The Trump Organization was the General Services Administration’s choice to redevelop the Old Post Office Pavilion, but the company did not offer the government the highest monthly lease payments of any of the respondents.

A development team led by Monument Realty, survivor of a tumultuous ride through the recession, submitted a proposal for the Old Post Office offering the government $5.1 million annually in base rent with escalations based on the building’s performance.

In February, Washington Post columnist Steven Pearlstein reported that Trump had offered a base rent of $3 million to the GSA, citing an anonymous source. A GSA spokesman declined to comment on either company’s proposal, citing procurement rules. Ivanka M. Trump, Donald Trump’s daughter and executive vice president of development and acquisitions for the Trump Organization, also declined comment.
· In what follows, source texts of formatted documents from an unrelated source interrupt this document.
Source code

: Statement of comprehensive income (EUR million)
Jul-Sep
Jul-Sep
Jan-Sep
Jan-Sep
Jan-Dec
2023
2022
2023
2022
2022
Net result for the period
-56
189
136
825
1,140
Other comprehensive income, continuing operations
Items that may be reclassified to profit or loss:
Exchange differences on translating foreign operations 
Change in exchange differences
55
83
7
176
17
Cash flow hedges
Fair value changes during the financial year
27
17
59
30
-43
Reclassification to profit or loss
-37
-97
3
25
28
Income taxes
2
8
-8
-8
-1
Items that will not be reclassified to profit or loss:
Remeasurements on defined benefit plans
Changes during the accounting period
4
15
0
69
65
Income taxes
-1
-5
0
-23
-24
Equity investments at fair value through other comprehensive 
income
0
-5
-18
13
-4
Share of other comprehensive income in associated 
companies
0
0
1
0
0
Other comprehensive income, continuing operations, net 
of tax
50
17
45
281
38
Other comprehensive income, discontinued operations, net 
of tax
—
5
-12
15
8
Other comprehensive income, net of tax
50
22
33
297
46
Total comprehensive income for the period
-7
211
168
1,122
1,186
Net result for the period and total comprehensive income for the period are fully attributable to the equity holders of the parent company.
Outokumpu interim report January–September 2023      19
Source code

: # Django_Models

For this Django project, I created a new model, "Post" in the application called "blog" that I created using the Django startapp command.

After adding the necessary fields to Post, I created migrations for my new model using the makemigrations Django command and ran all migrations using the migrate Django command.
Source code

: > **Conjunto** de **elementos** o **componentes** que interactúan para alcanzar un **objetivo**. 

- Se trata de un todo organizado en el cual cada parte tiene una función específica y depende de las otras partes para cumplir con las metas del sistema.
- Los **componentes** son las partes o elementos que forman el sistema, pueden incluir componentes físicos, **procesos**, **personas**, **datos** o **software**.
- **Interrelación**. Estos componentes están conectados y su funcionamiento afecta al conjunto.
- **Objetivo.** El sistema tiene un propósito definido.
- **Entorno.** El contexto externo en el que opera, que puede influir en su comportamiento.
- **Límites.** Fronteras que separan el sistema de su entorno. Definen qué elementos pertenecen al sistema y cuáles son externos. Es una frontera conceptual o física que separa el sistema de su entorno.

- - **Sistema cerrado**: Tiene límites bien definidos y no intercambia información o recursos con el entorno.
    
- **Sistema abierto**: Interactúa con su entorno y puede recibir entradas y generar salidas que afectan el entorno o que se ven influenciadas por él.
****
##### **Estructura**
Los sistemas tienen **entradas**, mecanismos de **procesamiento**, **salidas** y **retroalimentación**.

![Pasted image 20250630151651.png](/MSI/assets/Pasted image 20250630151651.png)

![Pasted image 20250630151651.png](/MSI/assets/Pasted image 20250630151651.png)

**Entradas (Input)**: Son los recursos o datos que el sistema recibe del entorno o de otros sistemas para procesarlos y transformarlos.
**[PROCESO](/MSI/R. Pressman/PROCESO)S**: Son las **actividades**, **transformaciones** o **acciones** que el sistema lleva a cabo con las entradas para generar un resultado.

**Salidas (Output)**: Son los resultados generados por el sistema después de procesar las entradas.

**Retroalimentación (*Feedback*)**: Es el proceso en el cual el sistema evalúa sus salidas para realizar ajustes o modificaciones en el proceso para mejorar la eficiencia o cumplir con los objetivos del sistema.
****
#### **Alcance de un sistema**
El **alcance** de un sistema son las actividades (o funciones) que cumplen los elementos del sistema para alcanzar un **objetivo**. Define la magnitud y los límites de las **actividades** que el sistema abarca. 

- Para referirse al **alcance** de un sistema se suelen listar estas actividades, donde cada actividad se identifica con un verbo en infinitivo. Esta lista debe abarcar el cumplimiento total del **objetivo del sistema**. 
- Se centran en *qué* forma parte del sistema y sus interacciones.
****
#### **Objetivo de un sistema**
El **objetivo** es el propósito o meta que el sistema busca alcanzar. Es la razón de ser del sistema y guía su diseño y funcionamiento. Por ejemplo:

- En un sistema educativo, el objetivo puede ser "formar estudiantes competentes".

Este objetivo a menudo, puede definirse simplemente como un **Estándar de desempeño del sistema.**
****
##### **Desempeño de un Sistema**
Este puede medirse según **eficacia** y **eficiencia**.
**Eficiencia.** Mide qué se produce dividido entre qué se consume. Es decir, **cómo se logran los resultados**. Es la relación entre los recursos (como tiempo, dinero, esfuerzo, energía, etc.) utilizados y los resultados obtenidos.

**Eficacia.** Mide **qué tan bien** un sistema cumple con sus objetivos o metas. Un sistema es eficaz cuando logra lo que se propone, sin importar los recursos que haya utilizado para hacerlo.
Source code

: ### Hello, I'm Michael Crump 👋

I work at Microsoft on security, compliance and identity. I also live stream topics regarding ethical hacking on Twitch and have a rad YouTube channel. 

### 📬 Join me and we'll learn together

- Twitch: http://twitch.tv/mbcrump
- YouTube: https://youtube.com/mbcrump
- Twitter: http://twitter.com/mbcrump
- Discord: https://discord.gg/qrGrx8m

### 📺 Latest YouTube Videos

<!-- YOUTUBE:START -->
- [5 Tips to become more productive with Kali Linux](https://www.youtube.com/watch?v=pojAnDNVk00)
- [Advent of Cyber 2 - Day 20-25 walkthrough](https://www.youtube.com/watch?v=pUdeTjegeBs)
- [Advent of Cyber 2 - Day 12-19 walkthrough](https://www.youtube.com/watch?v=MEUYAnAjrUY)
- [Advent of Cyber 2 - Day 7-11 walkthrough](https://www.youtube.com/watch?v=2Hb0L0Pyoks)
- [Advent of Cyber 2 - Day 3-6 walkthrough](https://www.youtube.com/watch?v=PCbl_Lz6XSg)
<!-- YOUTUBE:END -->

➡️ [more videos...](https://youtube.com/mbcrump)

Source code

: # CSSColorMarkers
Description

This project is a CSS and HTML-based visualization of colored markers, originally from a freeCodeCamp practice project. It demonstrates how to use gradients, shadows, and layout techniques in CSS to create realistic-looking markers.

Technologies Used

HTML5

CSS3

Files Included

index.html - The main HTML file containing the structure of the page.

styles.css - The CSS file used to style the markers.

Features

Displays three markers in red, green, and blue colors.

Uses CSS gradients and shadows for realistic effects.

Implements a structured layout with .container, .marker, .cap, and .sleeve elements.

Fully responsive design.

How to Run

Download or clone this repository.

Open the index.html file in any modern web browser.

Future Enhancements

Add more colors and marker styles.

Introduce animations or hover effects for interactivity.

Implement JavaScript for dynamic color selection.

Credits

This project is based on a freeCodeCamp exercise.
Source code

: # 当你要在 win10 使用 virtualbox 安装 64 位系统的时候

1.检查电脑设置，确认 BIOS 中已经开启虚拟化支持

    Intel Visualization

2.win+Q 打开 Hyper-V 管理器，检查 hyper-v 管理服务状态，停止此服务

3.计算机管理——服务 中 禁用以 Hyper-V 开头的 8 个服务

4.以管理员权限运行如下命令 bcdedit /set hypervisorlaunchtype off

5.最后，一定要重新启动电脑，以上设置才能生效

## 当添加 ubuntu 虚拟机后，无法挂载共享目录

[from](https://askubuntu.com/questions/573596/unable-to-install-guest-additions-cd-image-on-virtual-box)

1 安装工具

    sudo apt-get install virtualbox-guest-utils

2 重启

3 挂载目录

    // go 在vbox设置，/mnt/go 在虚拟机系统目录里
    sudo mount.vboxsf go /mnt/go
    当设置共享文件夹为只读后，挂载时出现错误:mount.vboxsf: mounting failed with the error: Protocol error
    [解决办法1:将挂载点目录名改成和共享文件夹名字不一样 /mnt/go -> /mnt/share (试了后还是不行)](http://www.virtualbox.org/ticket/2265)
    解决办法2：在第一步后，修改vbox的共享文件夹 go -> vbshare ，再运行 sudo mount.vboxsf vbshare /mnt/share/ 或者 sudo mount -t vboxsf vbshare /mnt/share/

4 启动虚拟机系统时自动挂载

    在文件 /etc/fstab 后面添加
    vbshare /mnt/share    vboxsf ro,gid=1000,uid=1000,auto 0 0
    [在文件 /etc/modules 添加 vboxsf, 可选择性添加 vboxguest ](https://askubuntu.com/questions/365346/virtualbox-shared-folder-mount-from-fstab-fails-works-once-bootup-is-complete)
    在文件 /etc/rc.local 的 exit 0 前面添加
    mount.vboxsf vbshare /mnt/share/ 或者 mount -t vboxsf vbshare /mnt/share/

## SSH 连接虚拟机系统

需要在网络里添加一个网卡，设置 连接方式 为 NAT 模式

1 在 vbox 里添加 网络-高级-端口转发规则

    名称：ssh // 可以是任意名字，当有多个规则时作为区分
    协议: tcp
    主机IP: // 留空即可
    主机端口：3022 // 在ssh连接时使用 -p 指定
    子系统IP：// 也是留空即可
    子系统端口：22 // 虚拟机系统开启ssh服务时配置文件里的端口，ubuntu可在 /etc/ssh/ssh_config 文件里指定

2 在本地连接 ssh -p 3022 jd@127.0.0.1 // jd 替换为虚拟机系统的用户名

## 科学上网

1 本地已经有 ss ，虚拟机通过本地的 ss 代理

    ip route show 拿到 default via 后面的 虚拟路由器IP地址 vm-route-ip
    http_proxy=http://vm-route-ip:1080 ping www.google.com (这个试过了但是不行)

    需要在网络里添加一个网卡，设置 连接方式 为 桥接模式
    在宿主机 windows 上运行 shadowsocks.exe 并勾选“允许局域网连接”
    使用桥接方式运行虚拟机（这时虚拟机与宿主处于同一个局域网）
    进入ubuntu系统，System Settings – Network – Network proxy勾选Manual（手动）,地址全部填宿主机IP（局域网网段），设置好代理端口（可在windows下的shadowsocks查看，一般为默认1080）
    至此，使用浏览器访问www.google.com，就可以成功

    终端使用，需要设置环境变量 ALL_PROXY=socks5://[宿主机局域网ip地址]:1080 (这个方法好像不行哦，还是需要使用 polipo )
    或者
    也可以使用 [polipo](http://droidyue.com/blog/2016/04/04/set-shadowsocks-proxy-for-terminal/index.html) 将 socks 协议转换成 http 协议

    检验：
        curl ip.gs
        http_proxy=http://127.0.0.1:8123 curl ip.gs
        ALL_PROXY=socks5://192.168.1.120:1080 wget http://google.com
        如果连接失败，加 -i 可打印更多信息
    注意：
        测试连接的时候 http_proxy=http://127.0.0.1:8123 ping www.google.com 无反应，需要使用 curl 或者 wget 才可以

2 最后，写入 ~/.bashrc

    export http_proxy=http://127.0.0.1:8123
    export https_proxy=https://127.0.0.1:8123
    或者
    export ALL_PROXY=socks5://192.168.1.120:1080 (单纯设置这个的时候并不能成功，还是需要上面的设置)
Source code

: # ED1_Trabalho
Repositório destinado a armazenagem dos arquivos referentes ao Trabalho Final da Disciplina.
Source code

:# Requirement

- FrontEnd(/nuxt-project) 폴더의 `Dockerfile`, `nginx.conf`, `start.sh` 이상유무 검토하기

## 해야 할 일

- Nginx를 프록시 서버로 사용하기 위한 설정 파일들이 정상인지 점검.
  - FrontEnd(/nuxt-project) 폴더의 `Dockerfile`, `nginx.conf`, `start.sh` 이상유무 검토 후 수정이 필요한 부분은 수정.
Though rent to the government for the building was only one of numerous factors considered by the GSA, it has been a focus of members of Congress looking to squeeze savings out of the federal government’s real estate portfolio.

The GSA scored responses on four categories: experience and past performance of the developer (15 percent of total); site plan design concept (35 percent); the developer’s financial capacity and capability (15 percent) and the developer’s financial offer and supporting financial information (35 percent). GSA officials have withheld information about submissions except to say that there were 10.

The many factors make it difficult to compare competing bids; while Monument’s team offered more in rent, for example, Trump offered to invest more in redeveloping the building ($200 million) than Monument ($116.5 million).

While Trump planned a 250-room luxury hotel, Monument teamed with financial partner Angelo Gordon to propose a 260,000-square-foot office building with a media center in the bottom floors with television studios, production studios and theater space. Monument may have run afoul with historic preservationists, however, by planning to replace the annex behind the building with a parking garage.

Monument principal Michael Darby said he would have been able to make the lease payments by charging $65 a square foot for the offices, lower than in buildings nearby. “We’ve discounted off the high water mark that’s been achieved on Pennsylvania Avenue because of the idiosyncracies of the building,” he said.